About this exercise: Please reproduce all entries word for word and omit their pictures.

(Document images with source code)

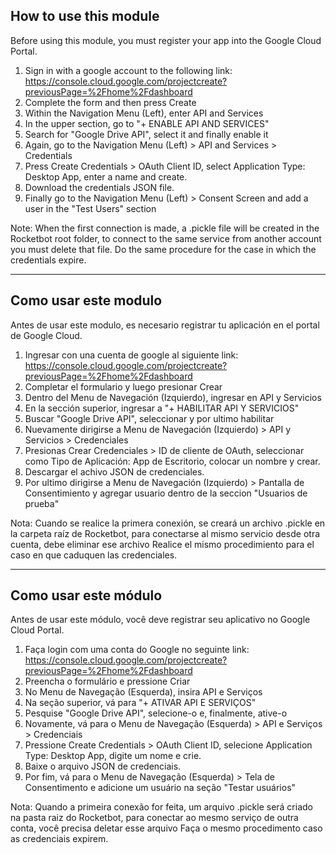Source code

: 
## How to use this module

Before using this module, you must register your app into the Google Cloud Portal.

1. Sign in with a google account to the following link: https://console.cloud.google.com/projectcreate?previousPage=%2Fhome%2Fdashboard
2. Complete the form and then press Create
3. Within the Navigation Menu (Left), enter API and Services
4. In the upper section, go to "+ ENABLE API AND SERVICES"
5. Search for "Google Drive API", select it and finally enable it
6. Again, go to the Navigation Menu (Left) > API and Services > Credentials
7. Press Create Credentials > OAuth Client ID, select Application Type: Desktop App, enter a name and create.
8. Download the credentials JSON file.
9. Finally go to the Navigation Menu (Left) > Consent Screen and add a user in the "Test Users" section

Note: When the first connection is made, a .pickle file will be created in the Rocketbot root folder, to connect to the same service from another account you must delete
that file. Do the same procedure for the case in which the credentials expire.

---

## Como usar este modulo

Antes de usar este modulo, es necesario registrar tu aplicación en el portal de Google Cloud. 

1. Ingresar con una cuenta de google al siguiente link: https://console.cloud.google.com/projectcreate?previousPage=%2Fhome%2Fdashboard
2. Completar el formulario y luego presionar Crear
3. Dentro del Menu de Navegación (Izquierdo), ingresar en API y Servicios
4. En la sección superior, ingresar a "+ HABILITAR API Y SERVICIOS"
5. Buscar "Google Drive API", seleccionar y por ultimo habilitar
6. Nuevamente dirigirse a Menu de Navegación (Izquierdo) > API y Servicios > Credenciales
7. Presionas Crear Credenciales > ID de cliente de OAuth, seleccionar como Tipo de Aplicación: App de Escritorio, colocar un nombre y crear.
8. Descargar el achivo JSON de credenciales.
9. Por ultimo dirigirse a Menu de Navegación (Izquierdo) > Pantalla de Consentimiento y agregar usuario dentro de la seccion "Usuarios de prueba"

Nota: Cuando se realice la primera conexión, se creará un archivo .pickle en la carpeta raíz de Rocketbot, para conectarse al mismo servicio desde otra cuenta, debe eliminar
ese archivo Realice el mismo procedimiento para el caso en que caduquen las credenciales.

---

## Como usar este módulo

Antes de usar este módulo, você deve registrar seu aplicativo no Google Cloud Portal.

1. Faça login com uma conta do Google no seguinte link: https://console.cloud.google.com/projectcreate?previousPage=%2Fhome%2Fdashboard
2. Preencha o formulário e pressione Criar
3. No Menu de Navegação (Esquerda), insira API e Serviços
4. Na seção superior, vá para "+ ATIVAR API E SERVIÇOS"
5. Pesquise "Google Drive API", selecione-o e, finalmente, ative-o
6. Novamente, vá para o Menu de Navegação (Esquerda) > API e Serviços > Credenciais
7. Pressione Create Credentials > OAuth Client ID, selecione Application Type: Desktop App, digite um nome e crie.
8. Baixe o arquivo JSON de credenciais.
9. Por fim, vá para o Menu de Navegação (Esquerda) > Tela de Consentimento e adicione um usuário na seção "Testar usuários"

Nota: Quando a primeira conexão for feita, um arquivo .pickle será criado na pasta raiz do Rocketbot, para conectar ao mesmo serviço de outra conta, você precisa deletar
esse arquivo Faça o mesmo procedimento caso as credenciais expirem.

Task result:
Source code

: 
## How to use this module

Before using this module, you must register your app into the Google Cloud Portal.

1. Sign in with a google account to the following link: https://console.cloud.google.com/projectcreate?previousPage=%2Fhome%2Fdashboard
2. Complete the form and then press Create
3. Within the Navigation Menu (Left), enter API and Services
4. In the upper section, go to "+ ENABLE API AND SERVICES"
5. Search for "Google Drive API", select it and finally enable it
6. Again, go to the Navigation Menu (Left) > API and Services > Credentials
7. Press Create Credentials > OAuth Client ID, select Application Type: Desktop App, enter a name and create.
8. Download the credentials JSON file.
9. Finally go to the Navigation Menu (Left) > Consent Screen and add a user in the "Test Users" section

Note: When the first connection is made, a .pickle file will be created in the Rocketbot root folder, to connect to the same service from another account you must delete
that file. Do the same procedure for the case in which the credentials expire.

---

## Como usar este modulo

Antes de usar este modulo, es necesario registrar tu aplicación en el portal de Google Cloud. 

1. Ingresar con una cuenta de google al siguiente link: https://console.cloud.google.com/projectcreate?previousPage=%2Fhome%2Fdashboard
2. Completar el formulario y luego presionar Crear
3. Dentro del Menu de Navegación (Izquierdo), ingresar en API y Servicios
4. En la sección superior, ingresar a "+ HABILITAR API Y SERVICIOS"
5. Buscar "Google Drive API", seleccionar y por ultimo habilitar
6. Nuevamente dirigirse a Menu de Navegación (Izquierdo) > API y Servicios > Credenciales
7. Presionas Crear Credenciales > ID de cliente de OAuth, seleccionar como Tipo de Aplicación: App de Escritorio, colocar un nombre y crear.
8. Descargar el achivo JSON de credenciales.
9. Por ultimo dirigirse a Menu de Navegación (Izquierdo) > Pantalla de Consentimiento y agregar usuario dentro de la seccion "Usuarios de prueba"

Nota: Cuando se realice la primera conexión, se creará un archivo .pickle en la carpeta raíz de Rocketbot, para conectarse al mismo servicio desde otra cuenta, debe eliminar
ese archivo Realice el mismo procedimiento para el caso en que caduquen las credenciales.

---

## Como usar este módulo

Antes de usar este módulo, você deve registrar seu aplicativo no Google Cloud Portal.

1. Faça login com uma conta do Google no seguinte link: https://console.cloud.google.com/projectcreate?previousPage=%2Fhome%2Fdashboard
2. Preencha o formulário e pressione Criar
3. No Menu de Navegação (Esquerda), insira API e Serviços
4. Na seção superior, vá para "+ ATIVAR API E SERVIÇOS"
5. Pesquise "Google Drive API", selecione-o e, finalmente, ative-o
6. Novamente, vá para o Menu de Navegação (Esquerda) > API e Serviços > Credenciais
7. Pressione Create Credentials > OAuth Client ID, selecione Application Type: Desktop App, digite um nome e crie.
8. Baixe o arquivo JSON de credenciais.
9. Por fim, vá para o Menu de Navegação (Esquerda) > Tela de Consentimento e adicione um usuário na seção "Testar usuários"

Nota: Quando a primeira conexão for feita, um arquivo .pickle será criado na pasta raiz do Rocketbot, para conectar ao mesmo serviço de outra conta, você precisa deletar
esse arquivo Faça o mesmo procedimento caso as credenciais expirem.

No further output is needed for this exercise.